Eurelectric has urged the European Union to keep the Emissions Trading System (ETS) at the centre of its climate policy as the scheme heads into review. The association argues that, for the second time in five years, Europe is paying the price of its exposure to imported fossil fuels, and that doubling down on the clean energy transition is the structural way out.
Since 2005, emissions in ETS sectors have fallen by around 50% while the EU economy grew by nearly 30%, Eurelectric notes, arguing the system reduces emissions while supporting growth. By pricing carbon and rewarding clean, domestic energy, it says, the ETS tackles the root cause of recent energy crises. Scrapping it would undermine climate targets and prolong industry’s exposure to volatile prices. In March, Commission President Ursula von der Leyen said the system “is working”, while stressing the need to modernise it.

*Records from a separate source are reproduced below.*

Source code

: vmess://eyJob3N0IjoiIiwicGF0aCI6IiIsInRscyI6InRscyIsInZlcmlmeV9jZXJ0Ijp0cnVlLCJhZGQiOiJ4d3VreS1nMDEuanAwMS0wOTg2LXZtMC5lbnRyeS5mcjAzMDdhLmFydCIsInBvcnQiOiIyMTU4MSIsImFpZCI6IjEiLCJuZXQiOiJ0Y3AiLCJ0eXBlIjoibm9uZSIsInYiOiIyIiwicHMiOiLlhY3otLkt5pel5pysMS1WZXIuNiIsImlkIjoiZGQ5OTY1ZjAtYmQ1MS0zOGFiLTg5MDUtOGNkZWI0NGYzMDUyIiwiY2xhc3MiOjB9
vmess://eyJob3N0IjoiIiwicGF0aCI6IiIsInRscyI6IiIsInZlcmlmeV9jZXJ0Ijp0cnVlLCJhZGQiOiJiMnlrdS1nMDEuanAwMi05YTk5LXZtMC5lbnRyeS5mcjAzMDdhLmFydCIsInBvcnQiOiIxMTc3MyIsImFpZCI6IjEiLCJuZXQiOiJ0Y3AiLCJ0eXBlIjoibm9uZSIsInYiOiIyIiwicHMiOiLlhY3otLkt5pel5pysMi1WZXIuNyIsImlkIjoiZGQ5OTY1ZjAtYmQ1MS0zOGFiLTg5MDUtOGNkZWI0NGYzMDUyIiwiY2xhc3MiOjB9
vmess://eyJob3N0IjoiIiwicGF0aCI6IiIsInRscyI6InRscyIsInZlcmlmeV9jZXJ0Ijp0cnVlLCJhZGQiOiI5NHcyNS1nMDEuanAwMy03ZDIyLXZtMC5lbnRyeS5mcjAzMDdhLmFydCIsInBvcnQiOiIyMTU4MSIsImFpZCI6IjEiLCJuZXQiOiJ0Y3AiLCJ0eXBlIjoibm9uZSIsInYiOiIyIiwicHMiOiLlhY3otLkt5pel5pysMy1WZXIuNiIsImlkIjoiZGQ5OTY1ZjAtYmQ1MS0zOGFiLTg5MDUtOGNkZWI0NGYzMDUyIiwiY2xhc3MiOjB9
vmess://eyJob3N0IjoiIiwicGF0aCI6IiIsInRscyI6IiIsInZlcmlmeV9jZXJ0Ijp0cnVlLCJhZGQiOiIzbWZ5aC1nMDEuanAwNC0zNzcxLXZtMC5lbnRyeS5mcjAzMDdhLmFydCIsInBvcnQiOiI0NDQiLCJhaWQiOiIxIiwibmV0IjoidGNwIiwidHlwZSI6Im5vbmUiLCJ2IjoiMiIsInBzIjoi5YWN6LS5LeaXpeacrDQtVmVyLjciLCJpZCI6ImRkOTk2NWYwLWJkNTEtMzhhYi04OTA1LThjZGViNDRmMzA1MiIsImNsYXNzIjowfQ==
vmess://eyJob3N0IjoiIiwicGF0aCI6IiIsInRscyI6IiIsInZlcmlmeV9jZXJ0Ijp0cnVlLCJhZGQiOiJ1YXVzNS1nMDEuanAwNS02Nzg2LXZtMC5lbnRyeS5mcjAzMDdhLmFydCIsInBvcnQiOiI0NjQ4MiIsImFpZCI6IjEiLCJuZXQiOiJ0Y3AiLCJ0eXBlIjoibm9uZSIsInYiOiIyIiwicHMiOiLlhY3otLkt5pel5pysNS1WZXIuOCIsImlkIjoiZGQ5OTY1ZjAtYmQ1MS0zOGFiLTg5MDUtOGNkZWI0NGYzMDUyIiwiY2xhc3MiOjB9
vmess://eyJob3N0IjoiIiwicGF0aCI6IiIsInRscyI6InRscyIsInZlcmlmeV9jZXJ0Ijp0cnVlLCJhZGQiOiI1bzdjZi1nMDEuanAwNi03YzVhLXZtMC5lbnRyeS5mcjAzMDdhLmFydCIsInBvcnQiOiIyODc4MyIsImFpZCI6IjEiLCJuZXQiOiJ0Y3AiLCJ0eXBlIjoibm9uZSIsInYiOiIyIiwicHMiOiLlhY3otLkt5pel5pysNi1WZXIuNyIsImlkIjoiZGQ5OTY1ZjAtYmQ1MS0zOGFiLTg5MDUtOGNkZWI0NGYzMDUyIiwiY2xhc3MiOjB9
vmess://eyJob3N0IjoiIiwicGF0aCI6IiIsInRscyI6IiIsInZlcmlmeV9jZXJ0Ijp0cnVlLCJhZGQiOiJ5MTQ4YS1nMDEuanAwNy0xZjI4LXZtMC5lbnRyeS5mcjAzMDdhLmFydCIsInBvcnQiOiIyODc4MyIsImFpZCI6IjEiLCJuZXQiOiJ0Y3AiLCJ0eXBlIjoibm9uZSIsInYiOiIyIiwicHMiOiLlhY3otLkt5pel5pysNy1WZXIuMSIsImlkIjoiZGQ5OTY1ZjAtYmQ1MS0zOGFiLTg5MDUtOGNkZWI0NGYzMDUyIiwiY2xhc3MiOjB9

In a letter to Climate Commissioner Wopke Hoekstra, Eurelectric set out three priorities for the review. First, a predictable and meaningful carbon price, supported by a more flexible Market Stability Reserve, fewer ad hoc interventions and stronger anti-volatility safeguards. Second, an ETS that supports industrial competitiveness by recycling revenues into clean investment through tools such as the ETS Investment Booster and the Industrial Decarbonisation Bank, and shielding sectors exposed to carbon leakage. Third, a socially just transition, with a predictable rollout of ETS2 for buildings and transport, targeted support for vulnerable households and an updated Modernisation Fund.
Eurelectric frames a well-calibrated ETS as delivering three things at once: faster decarbonisation, stronger industrial competitiveness and greater energy security. For wind-heavy Baltic markets, a stable carbon price remains one of the clearest signals underpinning investment in clean generation.